Psyllium (pronounced "silly-um") may sound like something from Star Trek, but it’s a natural, soluble form of fiber made from the husks of the Plantago ovata seeds. It’s most commonly used as a bulk-forming laxative or gentle stool softener (fun fact: it’s the main ingredient in Metamucil), but it’s also a prebiotic that helps balance the good bacteria in your gut.

Psyllium husk isn’t anything new, but it seems to be experiencing a resurgence in recipes such as smoothie bowls and seeded breads. Gluten-free bakers love it because it’s a good way to bind baked goods (like bran!) without using flour or drastically altering the taste, and many people who suffer from IBS or Crohn’s disease use psyllium husk as a natural treatment.
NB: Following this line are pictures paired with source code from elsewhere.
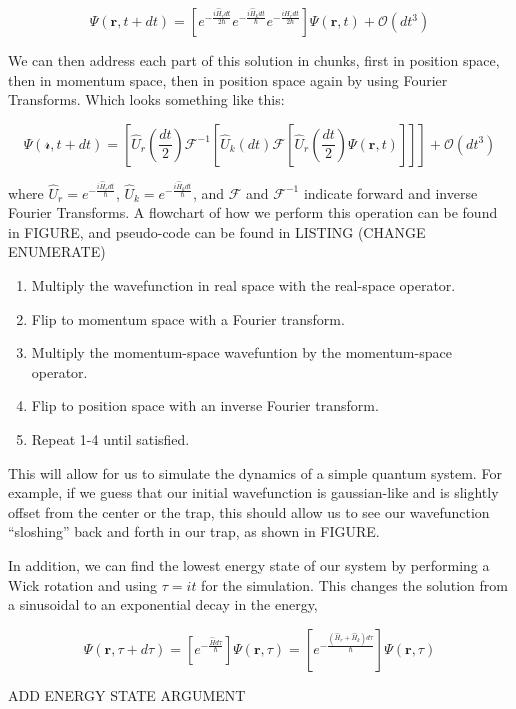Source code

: $$
\Psi(\mathbf{r},t+dt) = \left[e^{-\frac{i\hat{H}_rdt}{2\hbar}}e^{-\frac{i\hat{H}_kdt}{\hbar}}e^{-\frac{i\hat{H}_rdt}{2\hbar}} \right]\Psi(\mathbf{r},t) + \mathcal{O}(dt^3)
$$

We can then address each part of this solution in chunks, first in position space, then in momentum space, then in position space again by using Fourier Transforms.
Which looks something like this:

$$
\Psi(\mathcal{r}, t+dt) = \left[\hat{U}_r\left(\frac{dt}{2}\right)\mathcal{F}^{-1}\left[\hat{U}_k(dt) \mathcal{F} \left[\hat{U}_r\left(\frac{dt}{2}\right) \Psi(\mathbf{r},t) \right] \right] \right] + \mathcal{O}(dt^3)
$$

where $\hat{U}_r = e^{-\frac{i\hat{H}_rdt}{\hbar}}$, $\hat{U}_k = e^{-\frac{i\hat{H}_kdt}{\hbar}}$, and $\mathcal{F}$ and $\mathcal{F}^{-1}$ indicate forward and inverse Fourier Transforms.
A flowchart of how we perform this operation can be found in FIGURE, and pseudo-code can be found in LISTING (CHANGE ENUMERATE)

\begin{enumerate}
\item Multiply the wavefunction in real space with the real-space operator.
\item Flip to momentum space with a Fourier transform.
\item Multiply the momentum-space wavefuntion by the momentum-space operator.
\item Flip to position space with an inverse Fourier transform.
\item Repeat 1-4 until satisfied.
\end{enumerate}

This will allow for us to simulate the dynamics of a simple quantum system.
For example, if we guess that our initial wavefunction is gaussian-like and is slightly offset from the center or the trap, this should allow us to see our wavefunction ``sloshing'' back and forth in our trap, as shown in FIGURE.

In addition, we can find the lowest energy state of our system by performing a Wick rotation and using $\tau = it$ for the simulation.
This changes the solution from a sinusoidal to an exponential decay in the energy,

$$
\Psi(\mathbf{r},\tau + d\tau) = \left[e^{-\frac{\hat{H}d\tau}{\hbar}}\right]\Psi(\mathbf{r},\tau) = \left[e^{-\frac{(\hat{H}_r + \hat{H}_k)d\tau}{\hbar}}\right]\Psi(\mathbf{r},\tau)
$$

ADD ENERGY STATE ARGUMENT

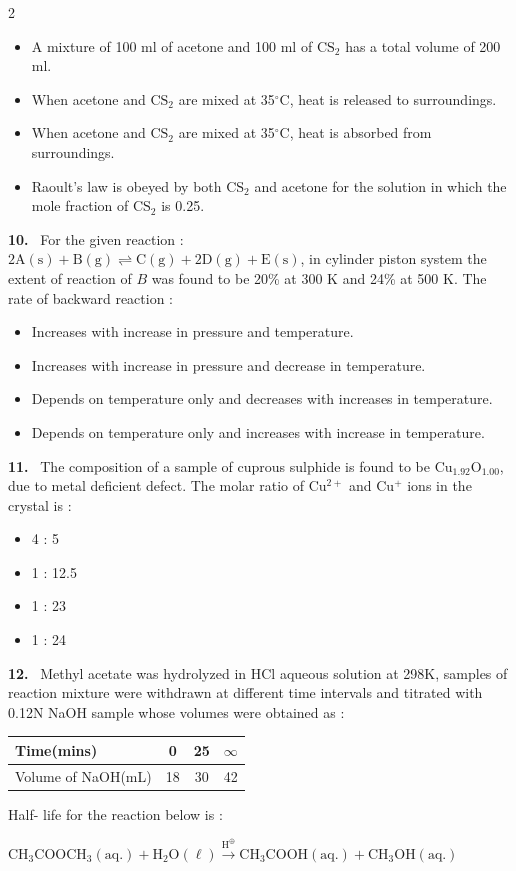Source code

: \documentclass[10pt]{extarticle}
\newcommand{\qn}[1]{\par\smallskip\noindent\textbf{#1.}~}
\newenvironment{qoptions}{\begin{itemize}[leftmargin=1.8em,itemsep=1pt,topsep=2pt,label={}]}{\end{itemize}}
\newcommand{\opt}[2]{\item[(#1)] #2}
\begin{document}
\begin{multicols}{2}
\begin{qoptions}
\opt{A}{A mixture of 100 ml of acetone and 100 ml of $\mathrm{CS_2}$ has a total volume of 200 ml.}
\opt{B}{When acetone and $\mathrm{CS_2}$ are mixed at 35$^\circ$C, heat is released to surroundings.}
\opt{C}{When acetone and $\mathrm{CS_2}$ are mixed at 35$^\circ$C, heat is absorbed from surroundings.}
\opt{D}{Raoult's law is obeyed by both $\mathrm{CS_2}$ and acetone for the solution in which the mole fraction of $\mathrm{CS_2}$ is 0.25.}
\end{qoptions}
\qn{10} For the given reaction :\\
$\mathrm{2A(s)+B(g)\rightleftharpoons C(g)+2D(g)+E(s)}$, in cylinder piston system the extent of reaction of $B$ was found to be 20\% at 300 K and 24\% at 500 K. The rate of backward reaction :
\begin{qoptions}
\opt{A}{Increases with increase in pressure and temperature.}
\opt{B}{Increases with increase in pressure and decrease in temperature.}
\opt{C}{Depends on temperature only and decreases with increases in temperature.}
\opt{D}{Depends on temperature only and increases with increase in temperature.}
\end{qoptions}
\qn{11} The composition of a sample of cuprous sulphide is found to be $\mathrm{Cu_{1.92}O_{1.00}}$, due to metal deficient defect. The molar ratio of $\mathrm{Cu^{2+}}$ and $\mathrm{Cu^+}$ ions in the crystal is :
\begin{qoptions}
\opt{A}{4 : 5}
\opt{B}{1 : 12.5}
\opt{C}{1 : 23}
\opt{D}{1 : 24}
\end{qoptions}
\qn{12} Methyl acetate was hydrolyzed in HCl aqueous solution at 298K, samples of reaction mixture were withdrawn at different time intervals and titrated with 0.12N NaOH sample whose volumes were obtained as :\par\smallskip
{\footnotesize\setlength{\tabcolsep}{4pt}\begin{tabular}{|l|c|c|c|}
\hline
Time(mins) & 0 & 25 & $\infty$\\
\hline
Volume of NaOH(mL) & 18 & 30 & 42\\
\hline
\end{tabular}}\par\smallskip
Half- life for the reaction below is :\\
\par\noindent\hfill{\footnotesize$\mathrm{CH_3COOCH_3(aq.)+H_2O(\ell)}\xrightarrow{\mathrm{H^\oplus}}\mathrm{CH_3COOH(aq.)+CH_3OH(aq.)}$}\hfill\null\par
\begin{qoptions}

\end{qoptions}
\end{multicols}
\end{document}

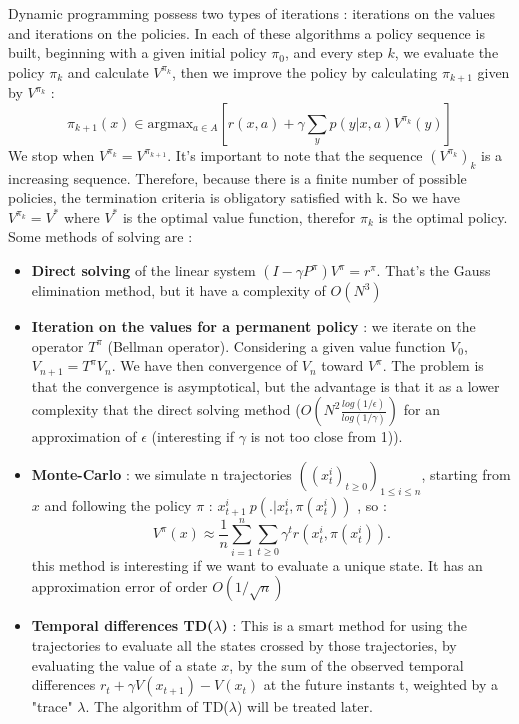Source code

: \documentclass[conference]{IEEEtran}
\begin{document}
Dynamic programming possess two types of iterations : iterations on the values and iterations on the policies. 
In each of these algorithms a policy sequence is built,
beginning with a given initial policy $\pi_0$, and every step $k$, we evaluate the policy $\pi_k$ and calculate $V^{\pi_k}$, then we improve the policy by calculating $\pi_{k+1}$ given by $V^{\pi_k}$ :
\[ \pi_{k+1}(x) \in \mbox{arg} \mbox{max}_{a \in A}[r(x,a) + \gamma\sum_yp(y|x,a)V^{\pi_k}(y)] 	\]
We stop when $V^{\pi_k} = V^{\pi_{k+1}}$.
It's important to note that the sequence $(V^{\pi_k})_k$ is a increasing sequence. Therefore, because there is a finite number of possible policies, the termination criteria is obligatory satisfied with k. So we have $V^{\pi_k} = V^*$ where $V^*$ is the optimal value function, therefor $\pi_k$ is the optimal policy.
Some methods of solving are :
\begin{itemize}
 \item \textbf{Direct solving} of the linear system $(I-\gamma P^{\pi})V^{\pi} = r^{\pi}$. That's the Gauss elimination method, but it have a complexity of $O(N^3)$
 \item \textbf{Iteration on the values for a permanent policy} : we iterate on the operator $T^{\pi}$ (Bellman operator). Considering a given value function $V_0$, $V_{n+1} = T^{\pi} V_n$. 
We have then convergence of $V_n$ toward $V^{\pi}$. The problem is that the convergence is asymptotical, but the advantage is that it as a lower complexity that the direct solving method ($O(N^2 \frac{log(1/\epsilon)}{log(1/\gamma)})$ for an approximation of $\epsilon$ (interesting if $\gamma$ is not too close from 1)).
 \item \textbf{Monte-Carlo} : we simulate n trajectories $((x_t^i)_{t \geqslant 0})_{1 \leqslant i \leqslant n}$, starting from $x$ and following the policy $\pi$ : $x_{t+1}^i ~ p(.|x_t^i,\pi(x^i_t))$ , so :
 \begin{equation*}
 V^{\pi}(x) \approx \frac{1}{n} \sum_{i=1}^n \sum_{t \geqslant 0} \gamma^t r(x^i_t, \pi(x^i_t)).
 \end{equation*}
 this method is interesting if we want to evaluate a unique state. It has an approximation error of order $O(1/\sqrt{n})$
 \item \textbf{Temporal differences TD($\lambda$)} : This is a smart method for using the trajectories to evaluate all the states crossed by those trajectories, by evaluating the value of a state $x$, by the sum of the observed temporal differences $r_t+\gamma V(x_{t+1}) - V(x_t)$ at the future instants t, weighted by a "trace" $\lambda$. The algorithm of TD($\lambda$) will be treated later.
\end{itemize}
\end{document}
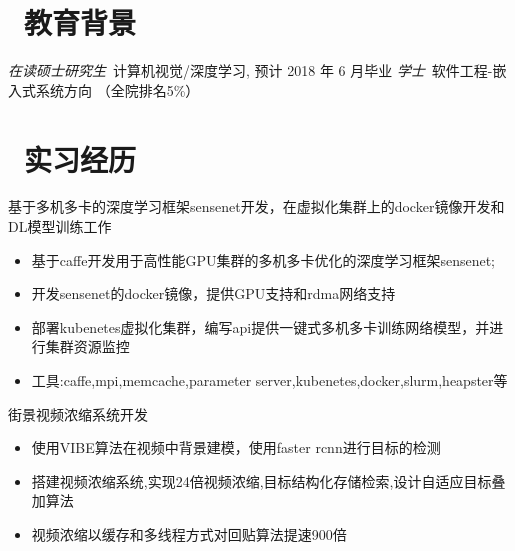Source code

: \documentclass{resume}
\begin{document}


\basicInfo{
  \email{mxl.m@qq.com} \textperiodcentered\ 
  \phone{(+86) 15600519843} \textperiodcentered\ 
  \linkedin[xiaolong-ma]{https://www.linkedin.com/in/xiaolong-ma-06501bb6}}
 
\section{\faGraduationCap\ 教育背景}
\textit{在读硕士研究生}\ 计算机视觉/深度学习, 预计 2018 年 6 月毕业
\textit{学士}\ 软件工程-嵌入式系统方向 （全院排名5\%）

\section{\faUsers\ 实习经历}
\role{见习算法研究员}{部门: 算法平台部}
基于多机多卡的深度学习框架sensenet开发，在虚拟化集群上的docker镜像开发和DL模型训练工作
\begin{itemize}
  \item 基于caffe开发用于高性能GPU集群的多机多卡优化的深度学习框架sensenet;
  \item 开发sensenet的docker镜像，提供GPU支持和rdma网络支持
  \item 部署kubenetes虚拟化集群，编写api提供一键式多机多卡训练网络模型，并进行集群资源监控
  \item 工具:caffe,mpi,memcache,parameter server,kubenetes,docker,slurm,heapster等
\end{itemize}

街景视频浓缩系统开发
\begin{itemize}
  \item 使用VIBE算法在视频中背景建模，使用faster rcnn进行目标的检测
  \item 搭建视频浓缩系统,实现24倍视频浓缩,目标结构化存储检索,设计自适应目标叠加算法
  \item 视频浓缩以缓存和多线程方式对回贴算法提速900倍
\end{itemize}
\end{document}
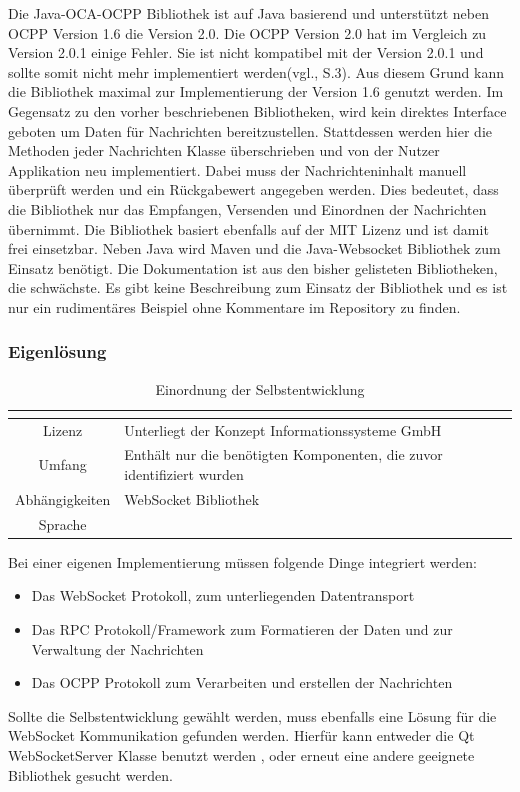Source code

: \noindent Die Java-OCA-OCPP Bibliothek ist auf Java basierend und unterstützt neben OCPP Version 1.6 die Version 2.0. Die OCPP Version 2.0 hat im Vergleich zu Version 2.0.1 einige Fehler. Sie ist nicht kompatibel mit der Version 2.0.1 und sollte somit nicht mehr implementiert werden(vgl.\cite{OCPP-2.0.1-part0-introduction}, S.3). Aus diesem Grund kann die Bibliothek maximal zur Implementierung der Version 1.6 genutzt werden. Im Gegensatz zu den vorher beschriebenen Bibliotheken, wird kein direktes Interface geboten um Daten für Nachrichten bereitzustellen. Stattdessen werden hier die Methoden jeder Nachrichten Klasse überschrieben und von der Nutzer Applikation neu implementiert. Dabei muss der Nachrichteninhalt manuell überprüft werden und ein Rückgabewert angegeben werden. Dies bedeutet, dass die Bibliothek nur das Empfangen, Versenden und Einordnen der Nachrichten übernimmt. Die Bibliothek basiert ebenfalls auf der \acs{MIT} Lizenz und ist damit frei einsetzbar. Neben Java wird Maven und die Java-Websocket Bibliothek zum Einsatz benötigt. Die Dokumentation ist aus den bisher gelisteten Bibliotheken, die schwächste. Es gibt keine Beschreibung zum Einsatz der Bibliothek und es ist nur ein rudimentäres Beispiel ohne Kommentare im Repository zu finden. \\
\subsubsection{Eigenlösung}
\begin{table}[H]
	\begin{tabularx}{\textwidth}{| c | X |}
		\multicolumn{1}{c}{} & \multicolumn{1}{c}{}\\ \hline
		Lizenz & Unterliegt der Konzept Informationssysteme GmbH\newline \\
		Umfang & Enthält nur die benötigten Komponenten, die zuvor identifiziert wurden \newline \\
		Abhängigkeiten & WebSocket Bibliothek\newline \\
		Sprache & \cpp\\ \hline
	\end{tabularx}
	\caption{\label{tab:test_tabelle} Einordnung der Selbstentwicklung \cite{Eigene_Darstellung}}
\end{table}
\noindent Bei einer eigenen Implementierung müssen folgende Dinge integriert werden:
\begin{itemize}
	\item Das WebSocket Protokoll, zum unterliegenden Datentransport
	\item Das RPC Protokoll/Framework zum Formatieren der Daten und zur Verwaltung der Nachrichten
	\item Das OCPP Protokoll zum Verarbeiten und erstellen der Nachrichten
\end{itemize}
Sollte die Selbstentwicklung gewählt werden, muss ebenfalls eine Lösung für die WebSocket Kommunikation gefunden werden. Hierfür kann entweder die Qt WebSocketServer Klasse benutzt werden \cite{QWebsocketServer}, oder erneut eine andere geeignete \cpp Bibliothek gesucht werden. \newline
Recent research shows it may help reduce inflammation in the gut. It may also help balance blood sugar, blood pressure, and cholesterol levels. It also keeps you fuller for longer, so it can help with weight loss over time.

However, Psyllium husk is considered an added fiber, which doesn't work the same as the fiber you get naturally from whole foods, especially since they don't contain the same nutritional benefits as whole foods. Additionally, according to the Mayo Clinic, fiber supplements can cause bloating and gas, and can interfere with some medications. So it's best to talk to a doctor first, especially if you have intestinal problems.  

The bottom line: It’s pretty hard to eat too much fiber, and psyllium husk probably won’t hurt, but you're still best off boosting your daily intake from real food and produce such as leafy greens, berries, beans, and whole grains.